Saved data entries:
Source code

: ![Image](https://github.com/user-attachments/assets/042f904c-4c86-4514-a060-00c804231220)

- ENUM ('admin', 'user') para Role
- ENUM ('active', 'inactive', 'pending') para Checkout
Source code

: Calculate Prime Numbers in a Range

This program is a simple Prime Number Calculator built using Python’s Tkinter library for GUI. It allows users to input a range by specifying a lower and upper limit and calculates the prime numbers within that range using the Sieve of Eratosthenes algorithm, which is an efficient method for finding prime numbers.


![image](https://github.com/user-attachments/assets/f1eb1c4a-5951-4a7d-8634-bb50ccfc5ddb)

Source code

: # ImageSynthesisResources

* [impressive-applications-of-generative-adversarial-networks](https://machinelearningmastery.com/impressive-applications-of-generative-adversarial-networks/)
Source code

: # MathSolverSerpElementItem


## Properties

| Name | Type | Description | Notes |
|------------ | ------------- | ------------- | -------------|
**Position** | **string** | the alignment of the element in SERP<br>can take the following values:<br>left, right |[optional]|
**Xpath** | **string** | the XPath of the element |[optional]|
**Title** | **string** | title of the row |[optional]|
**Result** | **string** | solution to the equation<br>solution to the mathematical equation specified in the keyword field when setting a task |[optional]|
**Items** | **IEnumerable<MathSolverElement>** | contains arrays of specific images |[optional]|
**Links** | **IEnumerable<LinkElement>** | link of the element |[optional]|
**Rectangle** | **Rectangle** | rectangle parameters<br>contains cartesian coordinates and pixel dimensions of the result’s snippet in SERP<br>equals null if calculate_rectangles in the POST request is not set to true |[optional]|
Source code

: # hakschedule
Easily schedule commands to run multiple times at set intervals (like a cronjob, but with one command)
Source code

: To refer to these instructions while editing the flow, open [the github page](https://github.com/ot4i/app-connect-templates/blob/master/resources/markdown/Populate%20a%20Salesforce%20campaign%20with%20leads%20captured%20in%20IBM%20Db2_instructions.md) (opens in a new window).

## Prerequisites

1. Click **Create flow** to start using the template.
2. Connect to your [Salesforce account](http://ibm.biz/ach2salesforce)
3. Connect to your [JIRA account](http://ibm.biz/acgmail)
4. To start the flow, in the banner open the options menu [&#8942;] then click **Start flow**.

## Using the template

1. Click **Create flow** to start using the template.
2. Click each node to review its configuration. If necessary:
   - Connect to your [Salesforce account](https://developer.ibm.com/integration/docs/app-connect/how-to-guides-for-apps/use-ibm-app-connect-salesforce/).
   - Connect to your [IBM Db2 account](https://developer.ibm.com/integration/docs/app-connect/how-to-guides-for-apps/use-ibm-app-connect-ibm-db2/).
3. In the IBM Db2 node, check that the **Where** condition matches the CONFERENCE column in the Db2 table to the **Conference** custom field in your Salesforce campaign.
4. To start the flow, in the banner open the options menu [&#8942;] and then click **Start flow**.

Assignment: Only the count, nothing else: how many lines of the records hold the word "docs"?

Written answer: 2